REQUIRED WORK: Among the entries that follow, some lines contain the word "many". Show all of them.

[Items listed in a dataset]
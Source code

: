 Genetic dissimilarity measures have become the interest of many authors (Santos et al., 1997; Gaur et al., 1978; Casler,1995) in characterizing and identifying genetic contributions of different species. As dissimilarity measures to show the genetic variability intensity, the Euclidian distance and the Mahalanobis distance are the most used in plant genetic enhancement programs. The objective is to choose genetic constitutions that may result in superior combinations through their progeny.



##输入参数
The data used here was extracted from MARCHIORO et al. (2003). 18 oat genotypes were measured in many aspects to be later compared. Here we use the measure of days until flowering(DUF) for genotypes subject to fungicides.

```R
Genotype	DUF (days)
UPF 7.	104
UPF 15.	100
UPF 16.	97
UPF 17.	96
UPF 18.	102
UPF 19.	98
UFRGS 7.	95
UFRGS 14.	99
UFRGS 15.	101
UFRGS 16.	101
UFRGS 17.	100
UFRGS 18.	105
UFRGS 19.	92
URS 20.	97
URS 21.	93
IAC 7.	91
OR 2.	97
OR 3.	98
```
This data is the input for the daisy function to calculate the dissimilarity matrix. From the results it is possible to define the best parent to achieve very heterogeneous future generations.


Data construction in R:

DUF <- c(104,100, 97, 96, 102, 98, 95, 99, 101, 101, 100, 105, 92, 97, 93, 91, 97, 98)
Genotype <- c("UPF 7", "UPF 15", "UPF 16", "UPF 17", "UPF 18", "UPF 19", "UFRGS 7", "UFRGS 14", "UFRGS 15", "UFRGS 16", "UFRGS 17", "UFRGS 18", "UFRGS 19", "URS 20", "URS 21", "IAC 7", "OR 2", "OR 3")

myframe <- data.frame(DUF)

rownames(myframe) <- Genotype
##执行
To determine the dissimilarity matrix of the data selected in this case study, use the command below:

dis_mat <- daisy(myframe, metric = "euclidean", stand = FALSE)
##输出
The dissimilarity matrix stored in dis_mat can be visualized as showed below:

---

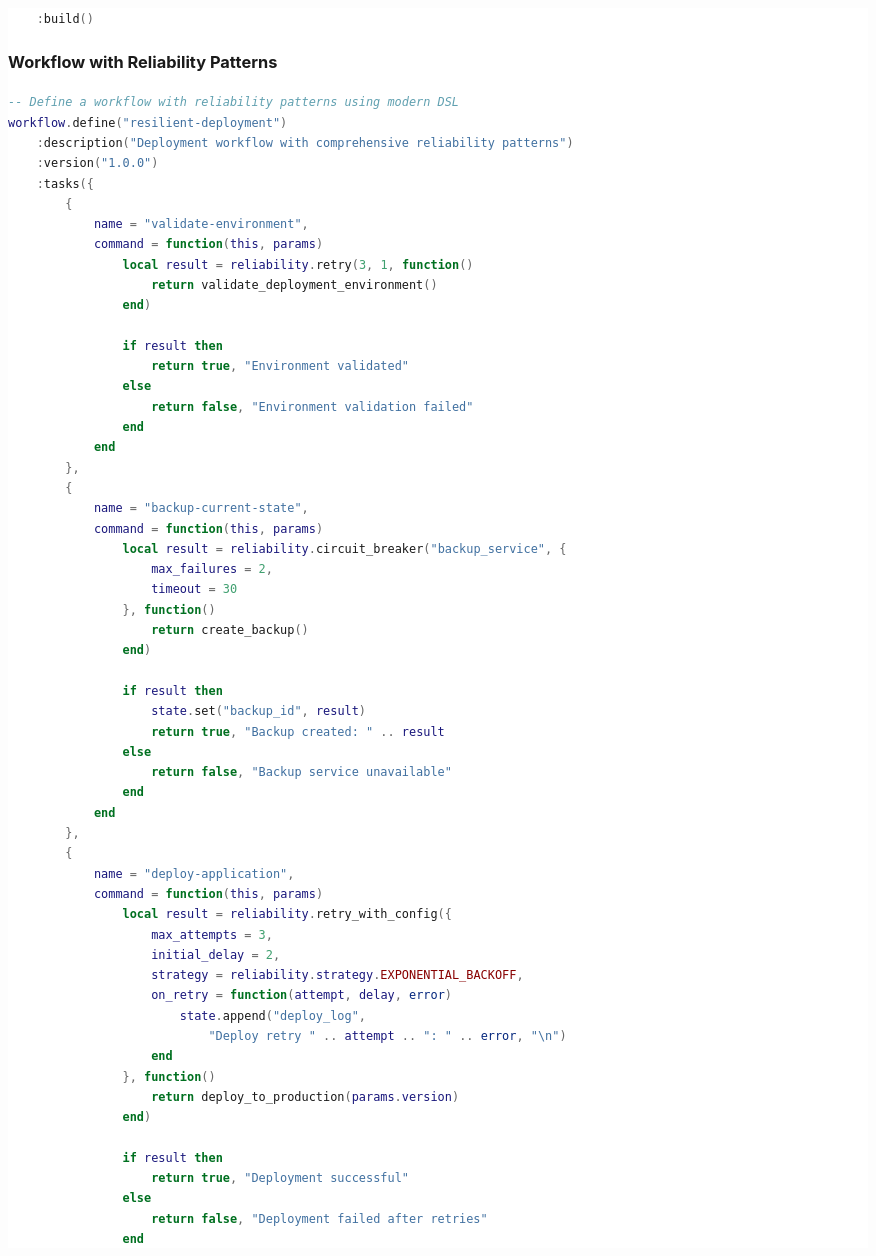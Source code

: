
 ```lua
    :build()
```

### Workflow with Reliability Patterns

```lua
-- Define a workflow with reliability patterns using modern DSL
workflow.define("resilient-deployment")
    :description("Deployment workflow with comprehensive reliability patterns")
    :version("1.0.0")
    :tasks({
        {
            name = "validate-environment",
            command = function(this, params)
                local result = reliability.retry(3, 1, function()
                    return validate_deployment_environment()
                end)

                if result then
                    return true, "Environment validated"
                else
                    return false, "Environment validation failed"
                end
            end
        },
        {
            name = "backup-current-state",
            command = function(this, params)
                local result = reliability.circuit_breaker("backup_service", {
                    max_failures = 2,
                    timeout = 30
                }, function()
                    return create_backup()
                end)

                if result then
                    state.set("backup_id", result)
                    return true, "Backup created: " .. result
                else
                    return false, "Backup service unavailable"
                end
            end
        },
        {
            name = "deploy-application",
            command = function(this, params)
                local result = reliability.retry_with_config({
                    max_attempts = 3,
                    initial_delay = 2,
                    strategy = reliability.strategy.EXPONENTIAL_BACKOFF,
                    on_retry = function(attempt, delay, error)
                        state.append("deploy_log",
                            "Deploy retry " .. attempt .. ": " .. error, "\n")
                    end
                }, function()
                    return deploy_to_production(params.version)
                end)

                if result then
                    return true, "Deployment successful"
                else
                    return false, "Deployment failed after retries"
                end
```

RESPONSE:
: Genetic dissimilarity measures have become the interest of many authors (Santos et al., 1997; Gaur et al., 1978; Casler,1995) in characterizing and identifying genetic contributions of different species. As dissimilarity measures to show the genetic variability intensity, the Euclidian distance and the Mahalanobis distance are the most used in plant genetic enhancement programs. The objective is to choose genetic constitutions that may result in superior combinations through their progeny.
The data used here was extracted from MARCHIORO et al. (2003). 18 oat genotypes were measured in many aspects to be later compared. Here we use the measure of days until flowering(DUF) for genotypes subject to fungicides.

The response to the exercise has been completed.